Source: JFrog website

JFrog was founded in 2008 and for a number of years its only product was Artifactory, which in 2011 was labeled a “Repository Management Solution.” Later, JFrog expanded with other products that manage security, CI/CD, distribution, and more.

Another interesting point about JFrog is that its sales are driven by, you guessed it, developers. It isn’t an enterprise CIO who decides to use JFrog software, as is common for products from established software vendors like Microsoft and Oracle. In JFrog’s case, it’s a bottom-up procurement process — whereby developers initially choose to use JFrog and maybe later the CIO picks up the tab, as it gets more widely deployed. Ben Haim proudly told me that JFrog has no outbound salespeople, for this reason.
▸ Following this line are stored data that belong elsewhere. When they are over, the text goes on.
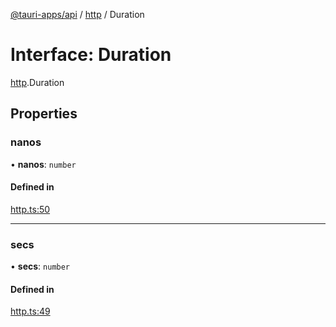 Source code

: [@tauri-apps/api](../README.md) / [http](../modules/http.md) / Duration

# Interface: Duration

[http](../modules/http.md).Duration

## Properties

### nanos

• **nanos**: `number`

#### Defined in

[http.ts:50](https://github.com/tauri-apps/tauri/blob/86d82af/tooling/api/src/http.ts#L50)

___

### secs

• **secs**: `number`

#### Defined in

[http.ts:49](https://github.com/tauri-apps/tauri/blob/86d82af/tooling/api/src/http.ts#L49)
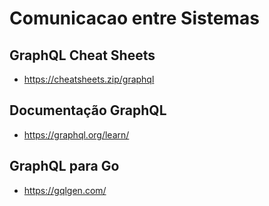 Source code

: # Comunicacao entre Sistemas

## GraphQL Cheat Sheets

- https://cheatsheets.zip/graphql

## Documentação GraphQL

- https://graphql.org/learn/

## GraphQL para Go

- https://gqlgen.com/
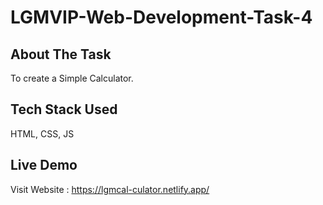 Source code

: # LGMVIP-Web-Development-Task-4

## About The Task

To create a Simple Calculator.

## Tech Stack Used

HTML, CSS, JS

## Live Demo

Visit Website : https://lgmcal-culator.netlify.app/
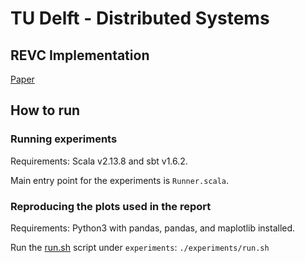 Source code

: # TU Delft - Distributed Systems

## REVC Implementation

[Paper](https://ieeexplore.ieee.org/document/9234035)

## How to run

### Running experiments
Requirements: Scala v2.13.8 and sbt v1.6.2.

Main entry point for the experiments is `Runner.scala`.

### Reproducing the plots used in the report
Requirements: Python3 with pandas, pandas, and maplotlib installed.

Run the [run.sh](./experiments/run.sh) script under `experiments`: `./experiments/run.sh`

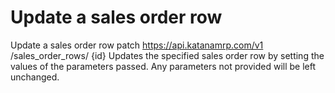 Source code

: # Update a sales order row

Update a sales order row patch https://api.katanamrp.com/v1 /sales_order_rows/ {id}
Updates the specified sales order row by setting the values of the parameters passed.
Any parameters not provided will be left unchanged.
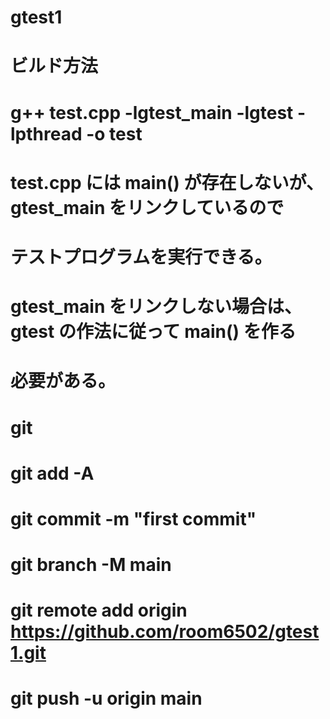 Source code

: # gtest1
#
# ビルド方法
#   g++ test.cpp -lgtest_main -lgtest -lpthread -o test
#
#   test.cpp には main() が存在しないが、gtest_main をリンクしているので
#   テストプログラムを実行できる。
#   gtest_main をリンクしない場合は、gtest の作法に従って main() を作る
#   必要がある。
#
#   git
#   git add -A
#   git commit -m "first commit"
#   git branch -M main
#   git remote add origin https://github.com/room6502/gtest1.git
#   git push -u origin main
#
#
“Even today as a public company, we don’t have even one direct salesperson in the field. Not even one. Nobody ever knocked on someone’s door and offered JFrog Artifactory proactively — it’s all installed inside and it’s all inbound [sales].”

Clearly this strategy has worked. According to Ben Haim, 75% of Fortune 100 companies now use JFrog.

An Artifact Repository for Your Tesla

Dell Technologies Capital was an early investor in JFrog and one of its managing directors, Tyler Jewell, wrote in his Developer-Led Landscape thesis that the “artifact repositories” category has grown 45% year over year. He said this was “being driven by a shift in how software is constructed” — in particular, the increasing use of third party reusable modules (via low-code, JavaScript frameworks, and so on).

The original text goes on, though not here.